§ **Input data**:
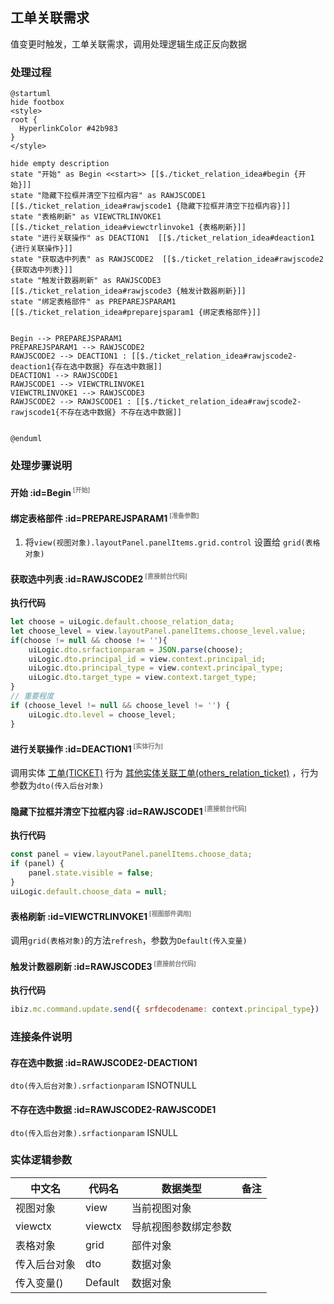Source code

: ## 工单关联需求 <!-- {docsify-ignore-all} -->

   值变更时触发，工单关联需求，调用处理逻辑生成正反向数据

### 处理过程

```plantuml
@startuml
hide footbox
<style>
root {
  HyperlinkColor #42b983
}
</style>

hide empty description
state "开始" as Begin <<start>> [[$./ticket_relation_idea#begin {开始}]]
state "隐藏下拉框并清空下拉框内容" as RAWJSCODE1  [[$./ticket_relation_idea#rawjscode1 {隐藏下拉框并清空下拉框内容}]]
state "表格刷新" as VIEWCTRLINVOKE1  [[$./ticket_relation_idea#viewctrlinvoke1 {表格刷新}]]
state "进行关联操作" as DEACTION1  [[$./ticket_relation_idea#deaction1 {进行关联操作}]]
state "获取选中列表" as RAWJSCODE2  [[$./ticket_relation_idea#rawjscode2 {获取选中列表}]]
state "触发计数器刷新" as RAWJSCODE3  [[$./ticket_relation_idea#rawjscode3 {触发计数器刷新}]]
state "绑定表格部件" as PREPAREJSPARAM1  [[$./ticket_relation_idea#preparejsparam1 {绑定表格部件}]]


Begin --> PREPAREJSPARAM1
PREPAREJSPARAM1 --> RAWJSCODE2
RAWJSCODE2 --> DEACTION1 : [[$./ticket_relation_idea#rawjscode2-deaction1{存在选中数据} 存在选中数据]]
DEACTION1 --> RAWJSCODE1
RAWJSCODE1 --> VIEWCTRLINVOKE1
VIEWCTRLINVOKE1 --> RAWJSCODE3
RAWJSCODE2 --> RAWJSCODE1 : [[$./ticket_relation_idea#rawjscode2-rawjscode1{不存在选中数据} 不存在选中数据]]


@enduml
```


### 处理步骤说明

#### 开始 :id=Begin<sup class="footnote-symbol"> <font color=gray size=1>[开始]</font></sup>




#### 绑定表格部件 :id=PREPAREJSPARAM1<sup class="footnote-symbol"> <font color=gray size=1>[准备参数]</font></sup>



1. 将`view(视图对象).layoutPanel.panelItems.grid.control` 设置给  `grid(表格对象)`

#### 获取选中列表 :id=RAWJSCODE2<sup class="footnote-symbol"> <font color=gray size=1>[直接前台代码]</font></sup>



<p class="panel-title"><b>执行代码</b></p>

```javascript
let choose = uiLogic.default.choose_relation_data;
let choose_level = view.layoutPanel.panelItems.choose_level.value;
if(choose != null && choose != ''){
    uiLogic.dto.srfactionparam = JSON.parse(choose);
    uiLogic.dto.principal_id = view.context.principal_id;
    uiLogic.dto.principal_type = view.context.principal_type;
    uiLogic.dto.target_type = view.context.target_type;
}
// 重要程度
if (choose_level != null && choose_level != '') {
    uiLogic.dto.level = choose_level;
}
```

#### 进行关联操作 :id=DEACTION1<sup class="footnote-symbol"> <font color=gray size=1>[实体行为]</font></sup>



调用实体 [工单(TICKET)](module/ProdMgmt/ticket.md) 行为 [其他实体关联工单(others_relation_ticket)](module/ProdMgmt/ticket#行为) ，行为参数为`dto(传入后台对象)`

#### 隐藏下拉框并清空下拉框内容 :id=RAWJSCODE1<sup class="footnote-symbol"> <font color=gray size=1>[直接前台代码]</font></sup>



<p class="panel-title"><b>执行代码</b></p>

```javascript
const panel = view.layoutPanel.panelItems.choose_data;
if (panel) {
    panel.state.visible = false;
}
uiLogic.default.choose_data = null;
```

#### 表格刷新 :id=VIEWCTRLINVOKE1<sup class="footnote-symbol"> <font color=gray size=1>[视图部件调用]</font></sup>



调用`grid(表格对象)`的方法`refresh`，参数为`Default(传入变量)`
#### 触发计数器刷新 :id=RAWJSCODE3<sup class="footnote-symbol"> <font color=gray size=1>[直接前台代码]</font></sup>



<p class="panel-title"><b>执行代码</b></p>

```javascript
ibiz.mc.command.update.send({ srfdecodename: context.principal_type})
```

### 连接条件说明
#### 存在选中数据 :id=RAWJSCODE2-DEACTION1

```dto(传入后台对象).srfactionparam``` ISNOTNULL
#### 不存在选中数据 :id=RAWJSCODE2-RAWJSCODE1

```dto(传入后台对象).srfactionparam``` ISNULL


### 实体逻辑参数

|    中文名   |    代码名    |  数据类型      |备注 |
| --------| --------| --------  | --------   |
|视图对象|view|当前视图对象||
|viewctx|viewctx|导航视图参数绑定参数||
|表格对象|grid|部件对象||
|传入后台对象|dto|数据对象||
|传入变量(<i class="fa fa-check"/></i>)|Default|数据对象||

==

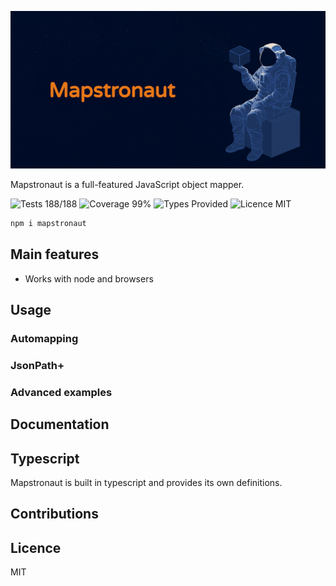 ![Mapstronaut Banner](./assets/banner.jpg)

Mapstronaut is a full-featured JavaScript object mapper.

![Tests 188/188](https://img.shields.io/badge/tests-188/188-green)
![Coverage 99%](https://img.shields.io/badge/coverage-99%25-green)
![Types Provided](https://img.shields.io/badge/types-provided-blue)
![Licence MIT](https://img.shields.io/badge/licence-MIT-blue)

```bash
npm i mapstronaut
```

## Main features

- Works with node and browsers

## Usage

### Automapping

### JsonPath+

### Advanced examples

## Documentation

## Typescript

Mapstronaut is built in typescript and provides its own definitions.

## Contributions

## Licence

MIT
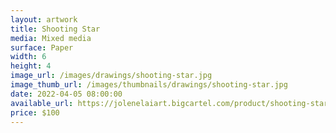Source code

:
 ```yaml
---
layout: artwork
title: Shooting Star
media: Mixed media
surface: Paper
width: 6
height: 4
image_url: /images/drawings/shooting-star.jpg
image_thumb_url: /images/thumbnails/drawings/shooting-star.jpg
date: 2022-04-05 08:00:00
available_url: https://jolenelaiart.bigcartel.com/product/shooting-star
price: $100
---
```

--

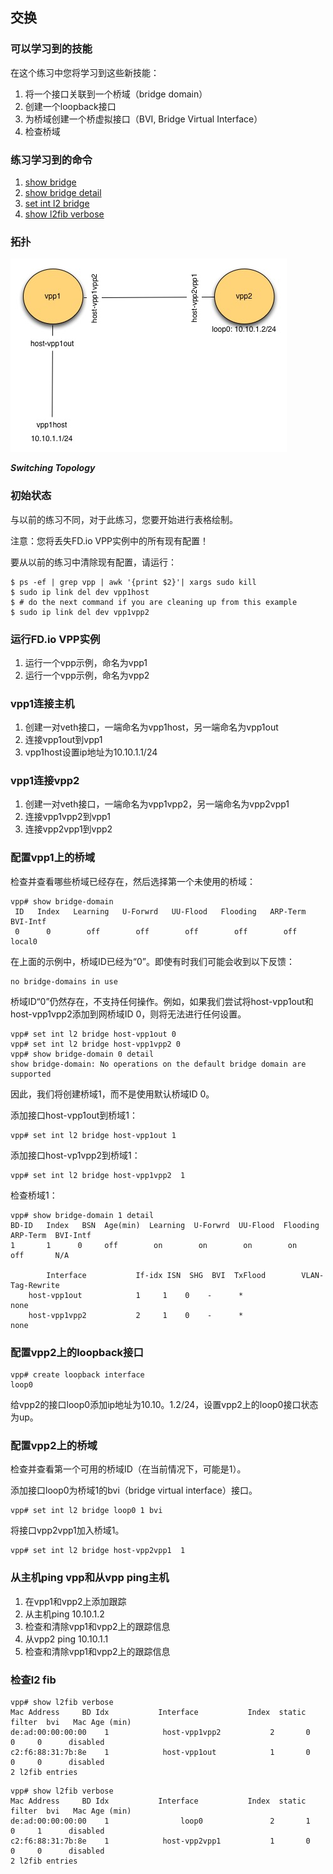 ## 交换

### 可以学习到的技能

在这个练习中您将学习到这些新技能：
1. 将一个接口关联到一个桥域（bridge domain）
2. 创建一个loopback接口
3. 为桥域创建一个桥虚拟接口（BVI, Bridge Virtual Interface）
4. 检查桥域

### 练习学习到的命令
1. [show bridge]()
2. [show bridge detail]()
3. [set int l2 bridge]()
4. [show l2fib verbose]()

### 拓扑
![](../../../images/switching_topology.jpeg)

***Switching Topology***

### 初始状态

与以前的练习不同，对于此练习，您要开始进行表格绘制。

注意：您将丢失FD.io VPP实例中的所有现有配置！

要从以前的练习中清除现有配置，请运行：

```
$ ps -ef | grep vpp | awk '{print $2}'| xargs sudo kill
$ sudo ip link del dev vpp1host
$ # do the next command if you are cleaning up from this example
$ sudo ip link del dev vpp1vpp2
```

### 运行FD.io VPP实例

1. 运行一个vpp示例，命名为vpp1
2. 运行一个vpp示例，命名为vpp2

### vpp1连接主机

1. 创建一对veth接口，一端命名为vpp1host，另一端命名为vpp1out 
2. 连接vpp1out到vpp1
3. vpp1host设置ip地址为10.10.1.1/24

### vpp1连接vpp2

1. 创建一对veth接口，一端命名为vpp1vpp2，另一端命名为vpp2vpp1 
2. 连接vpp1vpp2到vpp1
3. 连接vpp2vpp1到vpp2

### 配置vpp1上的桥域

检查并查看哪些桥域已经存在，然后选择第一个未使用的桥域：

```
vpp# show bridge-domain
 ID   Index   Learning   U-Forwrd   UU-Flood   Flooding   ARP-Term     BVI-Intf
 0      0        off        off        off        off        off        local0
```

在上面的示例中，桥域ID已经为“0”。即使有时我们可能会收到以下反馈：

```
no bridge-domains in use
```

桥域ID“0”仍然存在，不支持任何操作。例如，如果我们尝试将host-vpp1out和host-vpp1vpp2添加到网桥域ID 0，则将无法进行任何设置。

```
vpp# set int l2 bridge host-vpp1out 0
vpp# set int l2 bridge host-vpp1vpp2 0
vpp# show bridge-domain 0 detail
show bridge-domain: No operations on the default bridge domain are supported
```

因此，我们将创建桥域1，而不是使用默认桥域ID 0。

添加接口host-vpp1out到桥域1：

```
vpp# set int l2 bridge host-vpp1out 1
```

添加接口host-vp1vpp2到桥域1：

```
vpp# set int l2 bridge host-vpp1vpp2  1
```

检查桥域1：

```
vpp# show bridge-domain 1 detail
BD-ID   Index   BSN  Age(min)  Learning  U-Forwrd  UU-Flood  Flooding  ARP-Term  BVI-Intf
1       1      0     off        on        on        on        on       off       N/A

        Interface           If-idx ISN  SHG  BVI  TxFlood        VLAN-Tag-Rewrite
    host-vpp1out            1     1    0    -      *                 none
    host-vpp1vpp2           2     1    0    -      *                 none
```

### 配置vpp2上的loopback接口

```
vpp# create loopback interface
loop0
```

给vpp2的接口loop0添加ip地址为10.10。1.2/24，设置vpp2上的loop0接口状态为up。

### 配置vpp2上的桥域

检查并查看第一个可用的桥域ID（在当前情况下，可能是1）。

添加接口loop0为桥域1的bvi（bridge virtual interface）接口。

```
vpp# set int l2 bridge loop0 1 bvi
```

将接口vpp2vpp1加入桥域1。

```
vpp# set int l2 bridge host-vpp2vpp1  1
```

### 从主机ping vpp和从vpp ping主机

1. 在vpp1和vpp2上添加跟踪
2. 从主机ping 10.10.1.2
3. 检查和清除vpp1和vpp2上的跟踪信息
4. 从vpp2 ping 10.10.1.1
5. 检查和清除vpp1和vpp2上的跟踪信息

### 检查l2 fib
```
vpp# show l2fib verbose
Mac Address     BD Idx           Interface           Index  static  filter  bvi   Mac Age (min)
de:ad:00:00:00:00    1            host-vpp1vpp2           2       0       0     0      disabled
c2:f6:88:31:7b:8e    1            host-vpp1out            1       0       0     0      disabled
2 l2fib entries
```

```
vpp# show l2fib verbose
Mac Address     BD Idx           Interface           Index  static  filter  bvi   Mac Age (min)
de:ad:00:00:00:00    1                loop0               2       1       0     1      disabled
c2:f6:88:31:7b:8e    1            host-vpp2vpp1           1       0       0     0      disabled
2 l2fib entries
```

§ **Problem to solve**:
Please copy out each line in the entries that mentions the string "drawings".

§ **Result of this exercise**:
image_url: /images/drawings/shooting-star.jpg
image_thumb_url: /images/thumbnails/drawings/shooting-star.jpg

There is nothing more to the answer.